28th Annual Virginia Tech Regional Mathematics Contest
From 9:00a.m. to 11:30a.m., October 28, 2006

Fill out the individual registration form

1. Find, and give a proof of your answer, all positive integers n such that neither n nor n² contain a 1 when written in base 3.

2. Let S(n) denote the number of sequences of length n formed by the three letters A,B,C with the restriction that the C's (if any) all occur in a single block immediately following the first B (if any). For example ABCCAA, AAABAA, and ABCCCC are counted in, but ACACCB and CAAAAA are not. Derive a simple formula for S(n) and use it to calculate S(10).

3. Recall that the Fibonacci numbers F(n) are defined by F(0) = 0, F(1) = 1, and F(n) = F(n - 1) + F(n - 2) for n≥2. Determine the last digit of F(2006) (e.g. the last digit of 2006 is 6).

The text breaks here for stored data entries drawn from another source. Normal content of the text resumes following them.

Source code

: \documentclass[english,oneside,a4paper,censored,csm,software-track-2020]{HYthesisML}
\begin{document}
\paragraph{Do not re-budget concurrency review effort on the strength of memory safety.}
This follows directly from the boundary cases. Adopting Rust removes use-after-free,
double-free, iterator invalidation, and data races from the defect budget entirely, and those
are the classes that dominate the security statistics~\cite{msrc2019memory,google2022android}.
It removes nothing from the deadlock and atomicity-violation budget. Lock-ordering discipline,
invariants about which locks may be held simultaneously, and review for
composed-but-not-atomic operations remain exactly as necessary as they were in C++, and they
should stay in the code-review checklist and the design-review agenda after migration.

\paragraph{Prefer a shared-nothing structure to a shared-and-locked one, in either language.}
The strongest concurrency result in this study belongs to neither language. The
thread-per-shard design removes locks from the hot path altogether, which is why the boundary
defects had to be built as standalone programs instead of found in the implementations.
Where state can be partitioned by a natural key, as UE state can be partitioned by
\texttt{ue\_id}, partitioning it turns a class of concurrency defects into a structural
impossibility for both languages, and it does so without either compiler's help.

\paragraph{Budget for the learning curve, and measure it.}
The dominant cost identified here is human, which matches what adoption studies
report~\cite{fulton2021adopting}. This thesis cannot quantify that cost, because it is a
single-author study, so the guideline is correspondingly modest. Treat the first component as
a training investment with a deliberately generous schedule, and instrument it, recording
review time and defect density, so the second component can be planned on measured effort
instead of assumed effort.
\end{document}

4. We want to find functions p(t), q(t), f (t) such that

   (a)

   p and q are continuous functions on the open interval (0,π).

   (b)

   f is an infinitely differentiable nonzero function on the whole real line (- ∞,∞) such that f (0) = f'(0) = f''(0).

   (c)

   y = sin t and y = f (t) are solutions of the differential equation y'' + p(t)y' + q(t)y = 0 on (0,π).

   Is this possible? Either prove this is not possible, or show this is possible by providing an explicit example of such f, p, q.

5. Let {a_n} be a monotonic decreasing sequence of positive real numbers with limit 0 (so a₁≥a₂≥...≥ 0). Let {b_n} be a rearrangement of the sequence such that for every non-negative integer m, the terms b_3m+1, b_3m+2, b_3m+3 are a rearrangement of the terms a_3m+1, a_3m+2, a_3m+3 (thus, for example, the first 6 terms of the sequence {b_n} could be a₃, a₂, a₁, a₄, a₆, a₅). Prove or give a counterexample to the following statement: the series ∑_n=1^∞(- 1)ⁿb_n is convergent.

6. In the diagram below BP bisects ∠ABC, CP bisects ∠BCA, and PQ is perpendicular to BC. If BQ.QC = 2PQ², prove that AB + AC = 3BC.

   
   
   

7. Three spheres each of unit radius have centers P, Q, R with the property that the center of each sphere lies on the surface of the other two spheres. Let C denote the cylinder with cross-section PQR (the triangular lamina with vertices P, Q, R) and axis perpendicular to PQR. Let M denote the space which is common to the three spheres and the cylinder C, and suppose the mass density of M at a given point is the distance of the point from PQR. Determine the mass of M.